Task
Each line holding the word "operatorname" must appear in the answer, copied from the entries.

Pictures paired with source code
___
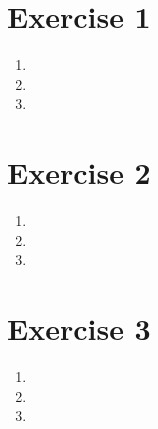\section*{Exercise 1}

\begin{enumerate}[label=\alph*)]
    \item {
        
    
    }
    \item {
    
    }
    \item {
    
    }
\end{enumerate}

\section*{Exercise 2}

\begin{enumerate}[label=\alph*)]
    \item {
    
    }
    \item {
    
    }
    \item {
    
    }
\end{enumerate}

\section*{Exercise 3}

\begin{enumerate}[label=\alph*)]
    \item {
    
    }
    \item {
    
    }
    \item {
    
    }
\end{enumerate}
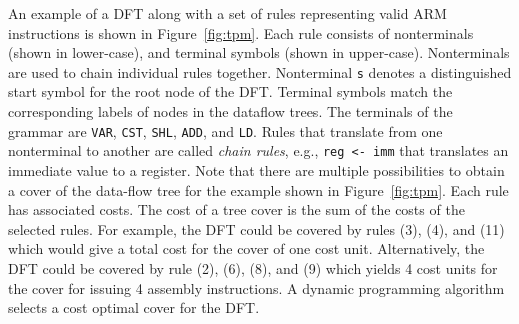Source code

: An example of a DFT along with a set of rules representing valid ARM
instructions is shown in Figure~\ref{fig:tpm}. Each rule consists of
nonterminals (shown in lower-case), and terminal symbols (shown in
upper-case). Nonterminals are used to chain individual rules together.
Nonterminal \texttt{s} denotes a distinguished start symbol for the
root node of the DFT. Terminal symbols match the corresponding labels
of nodes in the dataflow trees. The terminals of the grammar are
\texttt{VAR}, \texttt{CST}, \texttt{SHL}, \texttt{ADD}, and
\texttt{LD}.  Rules that translate from one nonterminal to another are
called \emph{chain rules}, e.g., \texttt{reg <- imm} that translates
an immediate value to a register. Note that there are multiple
possibilities to obtain a cover of the data-flow tree for the example
shown in Figure~\ref{fig:tpm}.  Each rule has associated costs. The
cost of a tree cover is the sum of the costs of the selected
rules. For example, the DFT could be covered by rules (3), (4), and
(11) which would give a total cost for the cover of one cost
unit. Alternatively, the DFT could be covered by rule (2), (6), (8),
and (9) which yields 4 cost units for the cover for issuing 4 assembly
instructions. A dynamic programming algorithm selects a cost optimal
cover for the DFT.

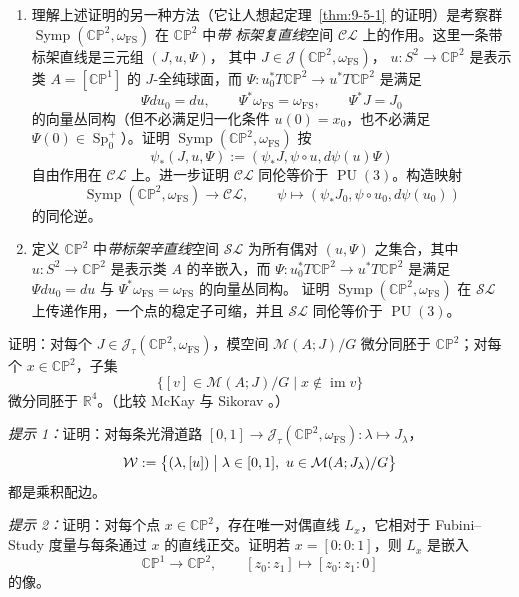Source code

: \begin{exercise}\label{ex:9-5-9}
\begin{enumerate}[label=\textup{(\roman*)}]
\item 理解上述证明的另一种方法（它让人想起定理~\ref{thm:9-5-1} 的证明）是考察群
$\operatorname{Symp}(\mathbb{CP}^2,\omega_{\mathrm{FS}})$ 在 $\mathbb{CP}^2$ 中\emph{带
标架复直线}空间 $\mathcal{CL}$ 上的作用。这里一条带标架直线是三元组 $(J,u,\Psi)$，
其中 $J\in\mathcal J(\mathbb{CP}^2,\omega_{\mathrm{FS}})$，
$u:S^2\to\mathbb{CP}^2$ 是表示类 $A=[\mathbb{CP}^1]$ 的 $J$-全纯球面，而
$\Psi:u_0^*T\mathbb{CP}^2\to u^*T\mathbb{CP}^2$ 是满足
\[
  \Psi du_0=du,
  \qquad \Psi^*\omega_{\mathrm{FS}}=\omega_{\mathrm{FS}},
  \qquad \Psi^*J=J_0
\]
的向量丛同构（但不必满足归一化条件 $u(0)=x_0$，也不必满足
$\Psi(0)\in\operatorname{Sp}_0^+$）。证明
$\operatorname{Symp}(\mathbb{CP}^2,\omega_{\mathrm{FS}})$ 按
\[
  \psi_*(J,u,\Psi):=(\psi_*J,\psi\circ u,d\psi(u)\Psi)
\]
自由作用在 $\mathcal{CL}$ 上。进一步证明 $\mathcal{CL}$ 同伦等价于
$\operatorname{PU}(3)$。构造映射
\[
  \operatorname{Symp}(\mathbb{CP}^2,\omega_{\mathrm{FS}})
  \longrightarrow\mathcal{CL},
  \qquad
  \psi\longmapsto(\psi_*J_0,\psi\circ u_0,d\psi(u_0))
\]
的同伦逆。

\item 定义 $\mathbb{CP}^2$ 中\emph{带标架辛直线}空间 $\mathcal{SL}$ 为所有偶对
$(u,\Psi)$ 之集合，其中 $u:S^2\to\mathbb{CP}^2$ 是表示类 $A$ 的辛嵌入，而
$\Psi:u_0^*T\mathbb{CP}^2\to u^*T\mathbb{CP}^2$ 是满足
$\Psi du_0=du$ 与 $\Psi^*\omega_{\mathrm{FS}}=\omega_{\mathrm{FS}}$ 的向量丛同构。
证明 $\operatorname{Symp}(\mathbb{CP}^2,\omega_{\mathrm{FS}})$ 在
$\mathcal{SL}$ 上传递作用，一个点的稳定子可缩，并且 $\mathcal{SL}$ 同伦等价于
$\operatorname{PU}(3)$。
\end{enumerate}
\end{exercise}

\begin{exercise}\label{ex:9-5-10}
证明：对每个 $J\in\mathcal J_\tau(\mathbb{CP}^2,\omega_{\mathrm{FS}})$，模空间
$\mathcal M(A;J)/G$ 微分同胚于 $\mathbb{CP}^2$；对每个
$x\in\mathbb{CP}^2$，子集
\[
  \{[v]\in\mathcal M(A;J)/G\mid x\notin\operatorname{im}v\}
\]
微分同胚于 $\mathbb R^4$。（比较 McKay  与 Sikorav 。）

\emph{提示 1：}证明：对每条光滑道路
$[0,1]\to\mathcal J_\tau(\mathbb{CP}^2,\omega_{\mathrm{FS}}):
\lambda\mapsto J_\lambda$，
\[
  \mathcal W:=\bigl\{(\lambda,[u])\bigm|
  \lambda\in[0,1],\ u\in\mathcal M(A;J_\lambda)/G\bigr\}
\]
都是乘积配边。

\emph{提示 2：}证明：对每个点 $x\in\mathbb{CP}^2$，存在唯一对偶直线 $L_x$，它相对于
Fubini--Study 度量与每条通过 $x$ 的直线正交。证明若 $x=[0:0:1]$，则 $L_x$ 是嵌入
\[
  \mathbb{CP}^1\longrightarrow\mathbb{CP}^2,
  \qquad[z_0:z_1]\longmapsto[z_0:z_1:0]
\]
的像。
\end{exercise}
___
Task answer
$\operatorname{Symp}(\mathbb{CP}^2,\omega_{\mathrm{FS}})$ 在 $\mathbb{CP}^2$ 中\emph{带
$\Psi(0)\in\operatorname{Sp}_0^+$）。证明
$\operatorname{Symp}(\mathbb{CP}^2,\omega_{\mathrm{FS}})$ 按
$\operatorname{PU}(3)$。构造映射
  \operatorname{Symp}(\mathbb{CP}^2,\omega_{\mathrm{FS}})
证明 $\operatorname{Symp}(\mathbb{CP}^2,\omega_{\mathrm{FS}})$ 在
$\operatorname{PU}(3)$。
  \{[v]\in\mathcal M(A;J)/G\mid x\notin\operatorname{im}v\}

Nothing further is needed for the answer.